_Work to complete_
Say how many lines in the entries below have the word "compute" in them, giving only the number.

------------------------

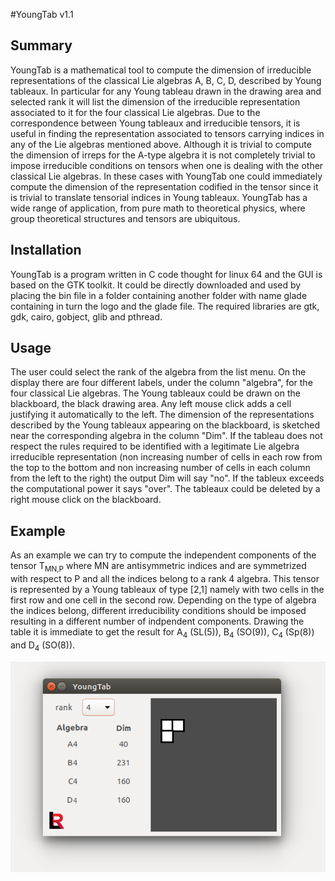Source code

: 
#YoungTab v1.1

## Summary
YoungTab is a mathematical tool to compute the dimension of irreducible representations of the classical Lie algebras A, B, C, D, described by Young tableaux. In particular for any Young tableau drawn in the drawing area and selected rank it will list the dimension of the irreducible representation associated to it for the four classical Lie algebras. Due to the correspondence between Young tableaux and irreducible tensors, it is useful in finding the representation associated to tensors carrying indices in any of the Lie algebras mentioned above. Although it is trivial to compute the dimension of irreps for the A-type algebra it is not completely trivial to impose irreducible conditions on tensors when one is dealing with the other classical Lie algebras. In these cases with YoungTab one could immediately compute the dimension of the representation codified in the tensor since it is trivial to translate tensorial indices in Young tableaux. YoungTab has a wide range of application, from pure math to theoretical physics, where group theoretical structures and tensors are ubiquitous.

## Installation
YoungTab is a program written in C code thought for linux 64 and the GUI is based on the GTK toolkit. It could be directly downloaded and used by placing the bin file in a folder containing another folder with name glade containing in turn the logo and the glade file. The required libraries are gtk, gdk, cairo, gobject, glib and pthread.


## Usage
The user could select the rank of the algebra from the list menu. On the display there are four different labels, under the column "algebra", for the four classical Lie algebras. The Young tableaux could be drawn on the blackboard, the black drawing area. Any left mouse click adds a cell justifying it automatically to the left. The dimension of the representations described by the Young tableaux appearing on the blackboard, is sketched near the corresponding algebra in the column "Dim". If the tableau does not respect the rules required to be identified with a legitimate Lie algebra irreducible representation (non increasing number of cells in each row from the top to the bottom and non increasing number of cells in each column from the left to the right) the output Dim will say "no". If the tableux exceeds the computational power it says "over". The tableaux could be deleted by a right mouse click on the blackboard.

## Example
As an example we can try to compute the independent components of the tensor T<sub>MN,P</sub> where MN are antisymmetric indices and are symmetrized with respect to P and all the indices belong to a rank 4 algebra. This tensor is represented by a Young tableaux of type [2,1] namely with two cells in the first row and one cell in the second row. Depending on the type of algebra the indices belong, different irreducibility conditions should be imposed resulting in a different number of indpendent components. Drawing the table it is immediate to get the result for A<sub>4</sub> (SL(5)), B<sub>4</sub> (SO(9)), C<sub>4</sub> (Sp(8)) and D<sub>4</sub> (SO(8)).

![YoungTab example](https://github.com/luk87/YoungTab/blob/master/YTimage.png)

------------------------

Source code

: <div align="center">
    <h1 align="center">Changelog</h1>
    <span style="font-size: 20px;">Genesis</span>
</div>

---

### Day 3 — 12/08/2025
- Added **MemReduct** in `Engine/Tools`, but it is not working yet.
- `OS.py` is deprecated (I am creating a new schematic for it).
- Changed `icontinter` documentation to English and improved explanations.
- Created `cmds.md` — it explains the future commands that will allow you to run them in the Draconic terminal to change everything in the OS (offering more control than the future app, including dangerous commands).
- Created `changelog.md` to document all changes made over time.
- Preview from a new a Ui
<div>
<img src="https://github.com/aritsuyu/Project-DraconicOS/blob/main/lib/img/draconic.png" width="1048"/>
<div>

------------------------

_Task output_
2